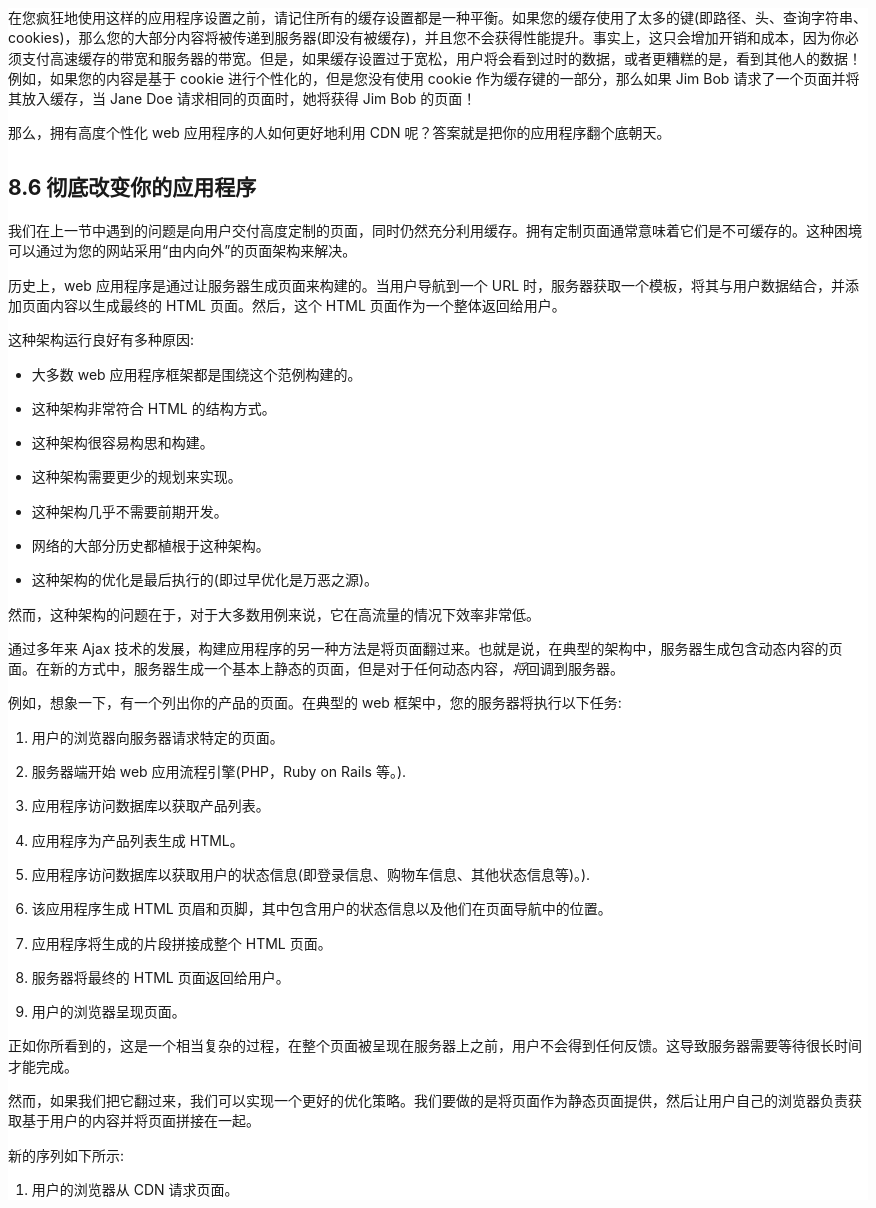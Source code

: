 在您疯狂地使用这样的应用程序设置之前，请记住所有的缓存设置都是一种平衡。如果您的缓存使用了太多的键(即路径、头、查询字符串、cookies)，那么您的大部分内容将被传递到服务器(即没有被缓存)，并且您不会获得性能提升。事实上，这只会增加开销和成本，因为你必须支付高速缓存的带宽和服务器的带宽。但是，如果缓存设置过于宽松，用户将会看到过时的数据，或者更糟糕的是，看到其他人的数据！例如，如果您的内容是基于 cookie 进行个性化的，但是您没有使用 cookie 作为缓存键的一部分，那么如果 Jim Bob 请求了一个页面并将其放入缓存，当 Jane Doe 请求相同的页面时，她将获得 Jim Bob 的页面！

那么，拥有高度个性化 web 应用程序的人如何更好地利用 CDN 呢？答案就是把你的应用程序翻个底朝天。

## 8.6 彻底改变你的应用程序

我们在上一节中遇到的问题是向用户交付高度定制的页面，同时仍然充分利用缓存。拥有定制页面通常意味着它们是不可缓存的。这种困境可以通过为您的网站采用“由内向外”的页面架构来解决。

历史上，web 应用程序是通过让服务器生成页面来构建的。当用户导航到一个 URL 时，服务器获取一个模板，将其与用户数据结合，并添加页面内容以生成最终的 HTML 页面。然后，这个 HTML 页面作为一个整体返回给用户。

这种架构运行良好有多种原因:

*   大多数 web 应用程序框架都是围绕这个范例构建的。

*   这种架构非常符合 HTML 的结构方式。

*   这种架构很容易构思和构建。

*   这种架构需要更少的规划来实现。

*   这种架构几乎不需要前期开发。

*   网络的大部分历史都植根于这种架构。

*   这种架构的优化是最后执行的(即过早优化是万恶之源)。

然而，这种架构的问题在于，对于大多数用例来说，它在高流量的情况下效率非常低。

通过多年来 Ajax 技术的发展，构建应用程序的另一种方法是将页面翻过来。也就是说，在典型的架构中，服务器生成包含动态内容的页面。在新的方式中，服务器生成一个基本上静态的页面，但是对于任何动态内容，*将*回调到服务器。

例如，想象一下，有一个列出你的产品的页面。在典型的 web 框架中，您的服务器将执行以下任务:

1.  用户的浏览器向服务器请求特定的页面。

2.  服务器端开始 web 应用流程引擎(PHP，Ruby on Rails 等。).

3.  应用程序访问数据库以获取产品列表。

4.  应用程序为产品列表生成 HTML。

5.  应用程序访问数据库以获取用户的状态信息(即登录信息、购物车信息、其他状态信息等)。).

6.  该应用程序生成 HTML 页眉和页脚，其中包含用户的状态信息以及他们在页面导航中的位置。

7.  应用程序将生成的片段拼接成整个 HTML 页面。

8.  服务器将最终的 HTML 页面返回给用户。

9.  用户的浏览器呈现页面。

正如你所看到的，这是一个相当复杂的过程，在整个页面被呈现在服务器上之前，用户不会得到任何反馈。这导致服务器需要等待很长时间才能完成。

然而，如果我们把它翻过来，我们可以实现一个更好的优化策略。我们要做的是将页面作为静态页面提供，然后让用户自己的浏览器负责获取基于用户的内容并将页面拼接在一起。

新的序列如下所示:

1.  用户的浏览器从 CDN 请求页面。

*WORK TO BE COMPLETED*.
Counting only lines that contain the word "HTML", state how many appear in the entries, and add nothing.

*SOLUTION FOR THIS PROBLEM*.
6